## EXERCISE
Set down every record below exactly as it stands, with the pictures omitted.
= Beginning of Section =
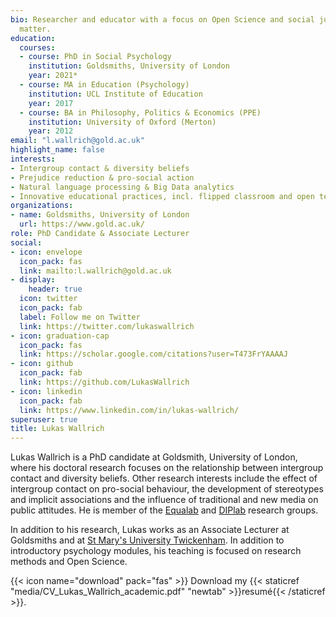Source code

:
 ```yaml
---
bio: Researcher and educator with a focus on Open Science and social justice
  matter.
education:
  courses:
  - course: PhD in Social Psychology
    institution: Goldsmiths, University of London
    year: 2021*
  - course: MA in Education (Psychology)
    institution: UCL Institute of Education
    year: 2017
  - course: BA in Philosophy, Politics & Economics (PPE)
    institution: University of Oxford (Merton)
    year: 2012
email: "l.wallrich@gold.ac.uk"
highlight_name: false
interests:
- Intergroup contact & diversity beliefs
- Prejudice reduction & pro-social action
- Natural language processing & Big Data analytics 
- Innovative educational practices, incl. flipped classroom and open teaching materials 
organizations:
- name: Goldsmiths, University of London
  url: https://www.gold.ac.uk/
role: PhD Candidate & Associate Lecturer
social:
- icon: envelope
  icon_pack: fas
  link: mailto:l.wallrich@gold.ac.uk
- display:
    header: true
  icon: twitter
  icon_pack: fab
  label: Follow me on Twitter
  link: https://twitter.com/lukaswallrich
- icon: graduation-cap
  icon_pack: fas
  link: https://scholar.google.com/citations?user=T473FrYAAAAJ
- icon: github
  icon_pack: fab
  link: https://github.com/LukasWallrich
- icon: linkedin
  icon_pack: fab
  link: https://www.linkedin.com/in/lukas-wallrich/
superuser: true
title: Lukas Wallrich
---
```


Lukas Wallrich is a PhD candidate at Goldsmith, University of London, where his doctoral research focuses on the relationship between intergroup contact and diversity beliefs. Other research interests include the effect of intergroup contact on pro-social behaviour, the development of stereotypes and implicit associations and the influence of traditional and new media on public attitudes.  He is member of the [Equalab](http://equalab.co.uk/) and [DIPlab](http://blogs.exeter.ac.uk/diplab/) research groups.

In addition to his research, Lukas works as an Associate Lecturer at Goldsmiths and at [St Mary's University Twickenham](https://www.stmarys.ac.uk/). In addition to introductory psychology modules, his teaching is focused on research methods and Open Science.  

{{< icon name="download" pack="fas" >}} Download my {{< staticref "media/CV_Lukas_Wallrich_academic.pdf" "newtab" >}}resumé{{< /staticref >}}.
= End of Section =
## FINISHED EXERCISE
Source code

:
 ```yaml
---
bio: Researcher and educator with a focus on Open Science and social justice
  matter.
education:
  courses:
  - course: PhD in Social Psychology
    institution: Goldsmiths, University of London
    year: 2021*
  - course: MA in Education (Psychology)
    institution: UCL Institute of Education
    year: 2017
  - course: BA in Philosophy, Politics & Economics (PPE)
    institution: University of Oxford (Merton)
    year: 2012
email: "l.wallrich@gold.ac.uk"
highlight_name: false
interests:
- Intergroup contact & diversity beliefs
- Prejudice reduction & pro-social action
- Natural language processing & Big Data analytics 
- Innovative educational practices, incl. flipped classroom and open teaching materials 
organizations:
- name: Goldsmiths, University of London
  url: https://www.gold.ac.uk/
role: PhD Candidate & Associate Lecturer
social:
- icon: envelope
  icon_pack: fas
  link: mailto:l.wallrich@gold.ac.uk
- display:
    header: true
  icon: twitter
  icon_pack: fab
  label: Follow me on Twitter
  link: https://twitter.com/lukaswallrich
- icon: graduation-cap
  icon_pack: fas
  link: https://scholar.google.com/citations?user=T473FrYAAAAJ
- icon: github
  icon_pack: fab
  link: https://github.com/LukasWallrich
- icon: linkedin
  icon_pack: fab
  link: https://www.linkedin.com/in/lukas-wallrich/
superuser: true
title: Lukas Wallrich
---
```


Lukas Wallrich is a PhD candidate at Goldsmith, University of London, where his doctoral research focuses on the relationship between intergroup contact and diversity beliefs. Other research interests include the effect of intergroup contact on pro-social behaviour, the development of stereotypes and implicit associations and the influence of traditional and new media on public attitudes.  He is member of the [Equalab](http://equalab.co.uk/) and [DIPlab](http://blogs.exeter.ac.uk/diplab/) research groups.

In addition to his research, Lukas works as an Associate Lecturer at Goldsmiths and at [St Mary's University Twickenham](https://www.stmarys.ac.uk/). In addition to introductory psychology modules, his teaching is focused on research methods and Open Science.  

{{< icon name="download" pack="fas" >}} Download my {{< staticref "media/CV_Lukas_Wallrich_academic.pdf" "newtab" >}}resumé{{< /staticref >}}.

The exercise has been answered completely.